:: Task input

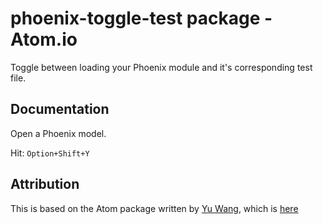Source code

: # phoenix-toggle-test package - Atom.io

Toggle between loading your Phoenix module and it's corresponding test file.

## Documentation

Open a Phoenix model.

Hit: `Option+Shift+Y`

## Attribution

This is based on the Atom package written by [Yu Wang](https://atom.io/users/wangyuhere), which is [here](https://atom.io/packages/rails-rspec)
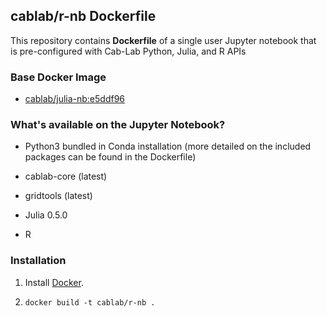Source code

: ## cablab/r-nb Dockerfile


This repository contains **Dockerfile** of a single user Jupyter notebook that is pre-configured with Cab-Lab Python, Julia, and R APIs


### Base Docker Image

* [cablab/julia-nb:e5ddf96](https://hub.docker.com/r/cablab/julia-nb/)

### What's available on the Jupyter Notebook?

* Python3 bundled in Conda installation (more detailed on the included packages can be found in the Dockerfile)

* cablab-core (latest)

* gridtools (latest)

* Julia 0.5.0

* R


### Installation

1. Install [Docker](https://www.docker.com/).
 
2. `docker build -t cablab/r-nb .`

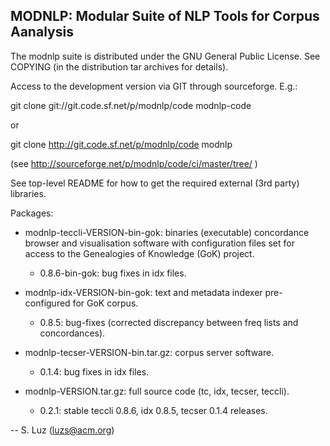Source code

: ## MODNLP: Modular Suite of NLP Tools for Corpus Aanalysis

The modnlp suite is distributed under the GNU General Public
License. See COPYING (in the distribution tar archives for details).

Access to the development version via GIT through sourceforge. 
E.g.:

git clone git://git.code.sf.net/p/modnlp/code modnlp-code

or 

git clone http://git.code.sf.net/p/modnlp/code modnlp

(see http://sourceforge.net/p/modnlp/code/ci/master/tree/ )

See top-level README for how to get the required external (3rd party)
libraries.

Packages:

* modnlp-teccli-VERSION-bin-gok: binaries (executable) concordance
browser and visualisation software with configuration files set for
access to the Genealogies of Knowledge (GoK) project.
 
     - 0.8.6-bin-gok:  bug fixes in idx files.
  
*  modnlp-idx-VERSION-bin-gok: text and metadata indexer
pre-configured for GoK corpus.

    - 0.8.5: bug-fixes (corrected discrepancy between freq lists and
      concordances).
      
* modnlp-tecser-VERSION-bin.tar.gz: corpus server software.

    - 0.1.4: bug fixes in idx files.
    
* modnlp-VERSION.tar.gz: full source code (tc, idx, tecser, teccli).
    
    - 0.2.1: stable teccli 0.8.6, idx 0.8.5, tecser 0.1.4 releases.
    


-- S. Luz (luzs@acm.org)

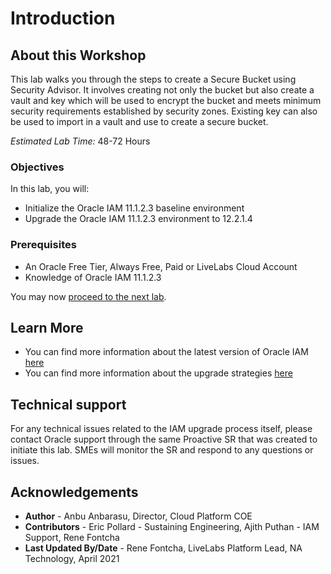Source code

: # Introduction

## About this Workshop

This lab walks you through the steps to create a Secure Bucket using Security Advisor. It involves creating not only the bucket but also create a vault and key which will be used to encrypt the bucket and meets minimum security requirements established by security zones. Existing key can also be used to import in a vault and use to create a secure bucket.



*Estimated Lab Time:* 48-72 Hours

### Objectives
In this lab, you will:
* Initialize the Oracle IAM 11.1.2.3 baseline environment
* Upgrade the Oracle IAM 11.1.2.3 environment to 12.2.1.4

### Prerequisites
* An Oracle Free Tier, Always Free, Paid or LiveLabs Cloud Account
* Knowledge of Oracle IAM 11.1.2.3

You may now [proceed to the next lab](#next).

## Learn More
- You can find more information about the latest version of Oracle IAM [here](https://docs.oracle.com/en/middleware/idm/suite/12.2.1.4/index.html)
- You can find more information about the upgrade strategies [here](https://docs.oracle.com/en/middleware/fusion-middleware/iamus/place-upgrade-strategies.html#GUID-9F906AE2-5BDF-426D-A97C-AC546ABFBD28)

## Technical support
For any technical issues related to the IAM upgrade process itself, please contact Oracle support through the same Proactive SR that was created to initiate this lab. SMEs will monitor the SR and respond to any questions or issues.

## Acknowledgements
* **Author** - Anbu Anbarasu, Director, Cloud Platform COE  
* **Contributors** -  Eric Pollard - Sustaining Engineering, Ajith Puthan - IAM Support, Rene Fontcha
* **Last Updated By/Date** - Rene Fontcha, LiveLabs Platform Lead, NA Technology, April 2021
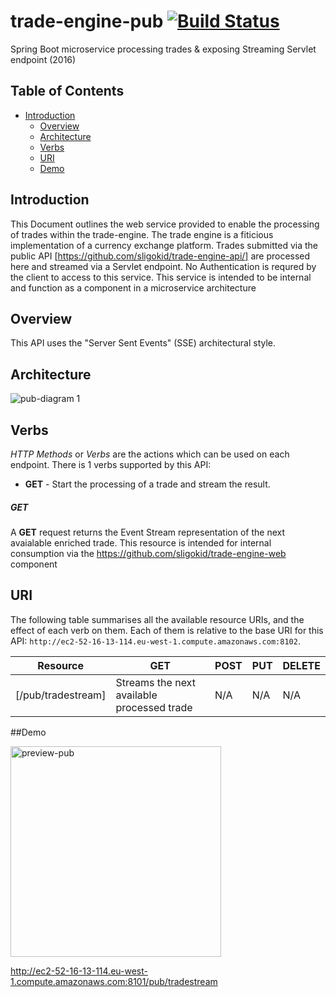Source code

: # trade-engine-pub [![Build Status](https://travis-ci.org/sligokid/trade-engine-pub.svg?branch=develop)](https://travis-ci.org/sligokid/trade-engine-pub)
Spring Boot microservice processing trades &amp; exposing Streaming Servlet endpoint (2016)

## Table of Contents

- [Introduction](#introduction)
  - [Overview](#overview)
  - [Architecture](#architecture)
  - [Verbs](#verbs)
  - [URI](#uri)
  - [Demo](#demo)


## Introduction

This Document outlines the web service provided to enable the processing of trades within the trade-engine.
The trade engine is a fiticious implementation of a currency exchange platform.
Trades submitted via the public API [https://github.com/sligokid/trade-engine-api/] are processed here and streamed via a Servlet endpoint.
No Authentication is requred by the client to access to this service.
This service is intended to be internal and function as a component in a microservice architecture

## Overview

This API uses the "Server Sent Events" (SSE) architectural style. 

## Architecture

![pub-diagram 1](https://cloud.githubusercontent.com/assets/6519496/17114623/a42dee4e-52a7-11e6-911d-d51e96fde710.png)

## Verbs

*HTTP Methods* or *Verbs* are the actions which can be used on each endpoint. There is 1 verbs supported by this API:

- **GET** - Start the processing of a trade and stream the result.

##### GET

A **GET** request returns the Event Stream representation of the next avaialable enriched trade.
This resource is intended for internal consumption via the https://github.com/sligokid/trade-engine-web component

## URI

The following table summarises all the available resource URIs, and the effect of each verb on them. Each of them is relative to the base URI for this API: `http://ec2-52-16-13-114.eu-west-1.compute.amazonaws.com:8102`.

| Resource                                              | GET                                                 | POST                                  | PUT                               | DELETE                                      |
| ----------------------------------------------------- | --------------------------------------------------- | ------------------------------------- | --------------------------------- | ------------------------------------------- |
| [/pub/tradestream]                                    | Streams the next available processed trade          | N/A                                   | N/A                               | N/A                                         |


##Demo

<img width="337" alt="preview-pub" src="https://cloud.githubusercontent.com/assets/6519496/17110830/bf0a187a-5296-11e6-8d23-a2aee0b55a66.png">

http://ec2-52-16-13-114.eu-west-1.compute.amazonaws.com:8101/pub/tradestream
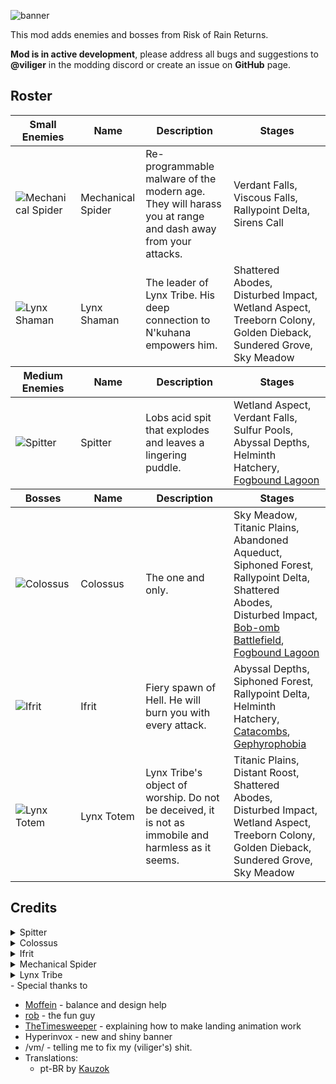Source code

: ![banner](https://files.catbox.moe/yzknvl.png)

This mod adds enemies and bosses from Risk of Rain Returns.

**Mod is in active development**, please address all bugs and suggestions to **@viliger** in the modding discord or create an issue on **GitHub** page.

## Roster

<table>
	<thead>
		<tr>
			<th>Small Enemies</th>
			<th>Name</th>
			<th>Description</th>
			<th>Stages</th>
		</tr>
	</thead>
	<tr>
		<td><img src="https://raw.githubusercontent.com/viliger2/RoR2_EnemiesReturns/refs/heads/main/EnemiesReturnsUnity/Assets/Enemies/MechanicalSpider/texMechanicalSpiderEnemyIcon.png" alt="Mechanical Spider"></td>
		<td>Mechanical Spider</td>
		<td>Re-programmable malware of the modern age. They will harass you at range and dash away from your attacks.</td>
		<td>Verdant Falls, Viscous Falls, Rallypoint Delta, Sirens Call</td>
	</tr>
	<tr>
		<td><img src="https://raw.githubusercontent.com/viliger2/RoR2_EnemiesReturns/refs/heads/main/EnemiesReturnsUnity/Assets/Enemies/LynxTribe/Shaman/texLynxShamanIcon.png" alt="Lynx Shaman"></td>
		<td>Lynx Shaman</td>
		<td>The leader of Lynx Tribe. His deep connection to N'kuhana empowers him.</td>
		<td>Shattered Abodes, Disturbed Impact, Wetland Aspect, Treeborn Colony, Golden Dieback, Sundered Grove, Sky Meadow</td>
	</tr>		
	<thead>
		<tr>
			<th>Medium Enemies</th>
			<th>Name</th>
			<th>Description</th>
			<th>Stages</th>
		</tr>
	</thead>
	<tr>
		<td><img src="https://raw.githubusercontent.com/viliger2/RoR2_EnemiesReturns/main/EnemiesReturnsUnity/Assets/Enemies/Spitter/texSpitterIcon.png" alt="Spitter"></td>
		<td>Spitter</td>
		<td>Lobs acid spit that  explodes and leaves a lingering puddle.</td>
		<td>Wetland Aspect, Verdant Falls, Sulfur Pools, Abyssal Depths, Helminth Hatchery, <a href="https://thunderstore.io/package/JaceDaDorito/FogboundLagoon/">Fogbound Lagoon</a> </td>
	</tr>
	<thead>
		<tr>
			<th>Bosses</th>
			<th>Name</th>
			<th>Description</th>
			<th>Stages</th>
		</tr>
	</thead>
	<tr>
		<td><img src="https://raw.githubusercontent.com/viliger2/RoR2_EnemiesReturns/main/EnemiesReturnsUnity/Assets/Enemies/Colossus/texColossusIcon.png" alt="Colossus"></td>
		<td>Colossus</td>
		<td>The one and only.</td>
		<td>Sky Meadow, Titanic Plains, Abandoned Aqueduct, Siphoned Forest, Rallypoint Delta, Shattered Abodes, Disturbed Impact, <a href="https://thunderstore.io/package/viliger/BobombBattlefield/">Bob-omb Battlefield</a>, <a href="https://thunderstore.io/package/JaceDaDorito/FogboundLagoon/">Fogbound Lagoon</a></td>
	</tr>
	<tr>
		<td><img src="https://raw.githubusercontent.com/viliger2/RoR2_EnemiesReturns/refs/heads/main/EnemiesReturnsUnity/Assets/Enemies/Ifrit/texIconIfritBody.png" alt="Ifrit"></td>
		<td>Ifrit</td>
		<td>Fiery spawn of Hell. He will burn you with every attack.</td>
		<td>Abyssal Depths, Siphoned Forest, Rallypoint Delta, Helminth Hatchery, <a href="https://thunderstore.io/package/viliger/Catacombs/">Catacombs</a>, <a href="https://thunderstore.io/package/winterwonderland/SnowtimeStages/">Gephyrophobia</a></td>
	</tr>
	<tr>
		<td><img src="https://raw.githubusercontent.com/viliger2/RoR2_EnemiesReturns/refs/heads/main/EnemiesReturnsUnity/Assets/Enemies/LynxTribe/Totem/texLynxTotemIcon.png" alt="Lynx Totem"></td>
		<td>Lynx Totem</td>
		<td>Lynx Tribe's object of worship. Do not be deceived, it is not as immobile and harmless as it seems.</td>
		<td>Titanic Plains, Distant Roost, Shattered Abodes, Disturbed Impact, Wetland Aspect, Treeborn Colony, Golden Dieback, Sundered Grove, Sky Meadow</td>
	</tr>		
</table>

## Credits
<details>
<summary>Spitter</summary>

* Model by Jinazler
* Rigging and animation by Sentinel 
* Code by [viliger](https://thunderstore.io/package/viliger/)
* Additional animations and sounds by [rob](https://thunderstore.io/package/rob_gaming/)
* Majority of sounds come from RoR and RoRR
</details>

<details>
<summary>Colossus</summary>

* Model by Jinazler
* Rigging and animation by Sentinel 
* Code by [viliger](https://thunderstore.io/package/viliger/)
* Help with AI pathfinding by [DestroyedClone](https://thunderstore.io/package/DestroyedClone/)
* Additional sound design by [rob](https://thunderstore.io/package/rob_gaming/)
* Item pick model and texturing by [FORCED_REASSEMBLY](https://thunderstore.io/package/Forced_Reassembly/)
* Majority of sounds come from RoR, RoRR and WoW
* Laser charge sound - https://pixabay.com/sound-effects/charged-laser-7125/
* Woosh sound - https://pixabay.com/sound-effects/long-whoosh-194554/
</details>
<details>
<summary>Ifrit</summary>

* Model by Jinazler
* Rigging and animation by Sentinel 
* Code by [viliger](https://thunderstore.io/package/viliger/)
* Item pickup model and texture, pillar model, texture and animations by [FORCED_REASSEMBLY](https://thunderstore.io/package/Forced_Reassembly/)
* Majority of sounds come from RoR, RoRR and WoW
* Super natural explosion - https://pixabay.com/sound-effects/supernatural-explosion-104295/
* Monster breathing - https://pixabay.com/sound-effects/animal-breathing-monster-78392/
* hit sound(video game type) - https://pixabay.com/sound-effects/hit-soundvideo-game-type-230510/
</details>
<details>
<summary>Mechanical Spider</summary>

* Model, rigging and animation by [FORCED_REASSEMBLY](https://thunderstore.io/package/Forced_Reassembly/) 
* Code by [viliger](https://thunderstore.io/package/viliger/)
* Majority of sounds come from Resident Evil 1, RoR and RoRR
* 07024 space laser charging.wav - https://freesound.org/people/Robinhood76/sounds/414293/
* Static Idle Loop Finished - https://pixabay.com/sound-effects/static-idle-loop-finished-40043/
* SciFi Door Opening - https://pixabay.com/sound-effects/scifi-door-opening-36171/
* Sci-Fi Weapon - Mechanism - Robotic Morph Medium Duration - https://pixabay.com/sound-effects/sci-fi-weapon-mechanism-robotic-morph-medium-duration-233840/
* Old Fan With Start Sound - https://pixabay.com/sound-effects/old-fan-with-start-sound-247598/
</details>
<details>
<summary>Lynx Tribe</summary>

* Lynx Tribe models, rigging, texturing, animations (Shaman, Hunter), lore by [FORCED_REASSEMBLY](https://thunderstore.io/package/Forced_Reassembly/) 
* Rigging, animations (Archer, Totem, Hunter, Scout) by Sentinel
* Animations (Scout), code by [viliger](https://thunderstore.io/package/viliger/)
* Item model and texturing by Hyperinvox
* Majority of sounds come from RoRR, WoW and Brutal Orchestra.
* branch breaking forest twig snap crunch.wav - https://freesound.org/people/kyles/sounds/452570/
* Raking leaves - https://pixabay.com/sound-effects/raking-leaves-29055/
* Slide whistle 2 - https://pixabay.com/sound-effects/slide-whistle-2-68084/
* SFX_wood_fall_pile_bunch_stone_floor_01.wav - https://freesound.org/people/EricsSoundschmiede/sounds/669461/
* wood_plank_impact_ground.wav - https://freesound.org/people/marb7e/sounds/653128/
* Battle Dagger Sharpen - https://pixabay.com/sound-effects/battle-dagger-sharpen-71954/
* Knife being sharpened - https://pixabay.com/sound-effects/knife-being-sharpened-99632/
* Hand digging dirt, leaves crunch - https://pixabay.com/sound-effects/hand-digging-dirt-leaves-crunch-32630/
* Digging - https://pixabay.com/sound-effects/digging-6691/
* Falling In Dirt - https://pixabay.com/sound-effects/falling-in-dirt-87202/
</details>
- Special thanks to 

* [Moffein](https://thunderstore.io/package/Moffein/) - balance and design help
* [rob](https://thunderstore.io/package/rob_gaming/) - the fun guy
* [TheTimesweeper](https://thunderstore.io/package/TheTimesweeper/) - explaining how to make landing animation work
* Hyperinvox - new and shiny banner
* /vm/ - telling me to fix my (viliger's) shit.
* Translations:
	* pt-BR by [Kauzok](https://github.com/Kauzok)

::::

=== Brief ===
As you read the records above, find each line that contains "Sundered" and copy it.

=== Answer section ===
		<td>Shattered Abodes, Disturbed Impact, Wetland Aspect, Treeborn Colony, Golden Dieback, Sundered Grove, Sky Meadow</td>
		<td>Titanic Plains, Distant Roost, Shattered Abodes, Disturbed Impact, Wetland Aspect, Treeborn Colony, Golden Dieback, Sundered Grove, Sky Meadow</td>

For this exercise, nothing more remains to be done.